== Supplied entries

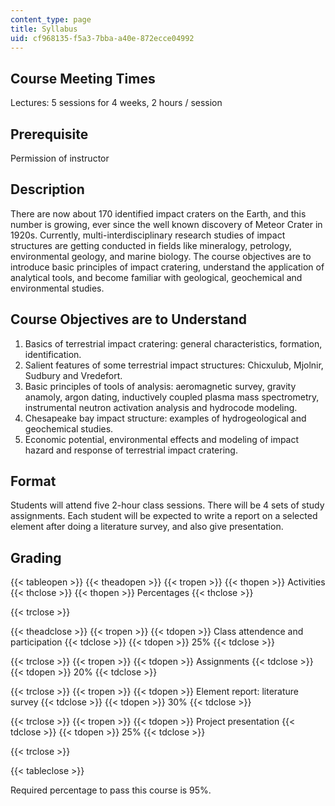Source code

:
 ```yaml
---
content_type: page
title: Syllabus
uid: cf968135-f5a3-7bba-a40e-872ecce04992
---
```


Course Meeting Times
--------------------

Lectures: 5 sessions for 4 weeks, 2 hours / session

Prerequisite
------------

Permission of instructor

Description
-----------

There are now about 170 identified impact craters on the Earth, and this number is growing, ever since the well known discovery of Meteor Crater in 1920s. Currently, multi-interdisciplinary research studies of impact structures are getting conducted in fields like mineralogy, petrology, environmental geology, and marine biology. The course objectives are to introduce basic principles of impact cratering, understand the application of analytical tools, and become familiar with geological, geochemical and environmental studies.

Course Objectives are to Understand
-----------------------------------

1.  Basics of terrestrial impact cratering: general characteristics, formation, identification.
2.  Salient features of some terrestrial impact structures: Chicxulub, Mjolnir, Sudbury and Vredefort.
3.  Basic principles of tools of analysis: aeromagnetic survey, gravity anamoly, argon dating, inductively coupled plasma mass spectrometry, instrumental neutron activation analysis and hydrocode modeling.
4.  Chesapeake bay impact structure: examples of hydrogeological and geochemical studies.
5.  Economic potential, environmental effects and modeling of impact hazard and response of terrestrial impact cratering.

Format
------

Students will attend five 2-hour class sessions. There will be 4 sets of study assignments. Each student will be expected to write a report on a selected element after doing a literature survey, and also give presentation.

Grading
-------

{{< tableopen >}}
{{< theadopen >}}
{{< tropen >}}
{{< thopen >}}
Activities
{{< thclose >}}
{{< thopen >}}
Percentages
{{< thclose >}}

{{< trclose >}}

{{< theadclose >}}
{{< tropen >}}
{{< tdopen >}}
Class attendence and participation
{{< tdclose >}}
{{< tdopen >}}
25%
{{< tdclose >}}

{{< trclose >}}
{{< tropen >}}
{{< tdopen >}}
Assignments
{{< tdclose >}}
{{< tdopen >}}
20%
{{< tdclose >}}

{{< trclose >}}
{{< tropen >}}
{{< tdopen >}}
Element report: literature survey
{{< tdclose >}}
{{< tdopen >}}
30%
{{< tdclose >}}

{{< trclose >}}
{{< tropen >}}
{{< tdopen >}}
Project presentation
{{< tdclose >}}
{{< tdopen >}}
25%
{{< tdclose >}}

{{< trclose >}}

{{< tableclose >}}

Required percentage to pass this course is 95%.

====

▸ What this task involves:
Of all the entries above, how many lines contain "principles"? Give the number alone.

▸ Answer area:
2